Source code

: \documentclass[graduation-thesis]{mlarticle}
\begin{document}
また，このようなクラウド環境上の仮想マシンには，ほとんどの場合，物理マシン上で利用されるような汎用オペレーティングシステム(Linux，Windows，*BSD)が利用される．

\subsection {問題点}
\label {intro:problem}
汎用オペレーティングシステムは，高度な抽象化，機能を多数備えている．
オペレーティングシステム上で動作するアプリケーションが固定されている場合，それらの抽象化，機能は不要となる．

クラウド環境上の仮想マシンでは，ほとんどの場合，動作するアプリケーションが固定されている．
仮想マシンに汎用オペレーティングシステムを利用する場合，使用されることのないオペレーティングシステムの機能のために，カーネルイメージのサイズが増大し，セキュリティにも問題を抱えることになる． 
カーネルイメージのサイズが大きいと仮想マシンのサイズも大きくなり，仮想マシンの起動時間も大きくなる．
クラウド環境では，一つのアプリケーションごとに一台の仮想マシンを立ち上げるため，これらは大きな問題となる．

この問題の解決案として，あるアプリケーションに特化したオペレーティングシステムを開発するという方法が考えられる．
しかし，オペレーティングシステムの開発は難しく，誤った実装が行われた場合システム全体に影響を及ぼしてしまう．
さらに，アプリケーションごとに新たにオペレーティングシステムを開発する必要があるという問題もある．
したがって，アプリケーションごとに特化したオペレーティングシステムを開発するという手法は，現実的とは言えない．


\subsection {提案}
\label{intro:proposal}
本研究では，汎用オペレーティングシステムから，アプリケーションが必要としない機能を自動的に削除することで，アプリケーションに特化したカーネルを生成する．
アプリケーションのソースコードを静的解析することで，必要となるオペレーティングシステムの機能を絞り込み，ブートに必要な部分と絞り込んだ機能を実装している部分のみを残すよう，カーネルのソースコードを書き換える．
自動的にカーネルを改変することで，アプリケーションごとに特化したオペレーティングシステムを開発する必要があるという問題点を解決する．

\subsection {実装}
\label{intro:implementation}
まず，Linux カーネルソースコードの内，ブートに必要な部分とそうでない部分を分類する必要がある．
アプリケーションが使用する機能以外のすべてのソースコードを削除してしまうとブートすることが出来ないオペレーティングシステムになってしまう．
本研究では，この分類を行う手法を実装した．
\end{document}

☆ ☆ ☆ ☆

__TASK GOAL__. Please copy out each line in the entries that mentions the string "Linux".

__ANSWER TO THE PROBLEM__.
また，このようなクラウド環境上の仮想マシンには，ほとんどの場合，物理マシン上で利用されるような汎用オペレーティングシステム(Linux，Windows，*BSD)が利用される．
まず，Linux カーネルソースコードの内，ブートに必要な部分とそうでない部分を分類する必要がある．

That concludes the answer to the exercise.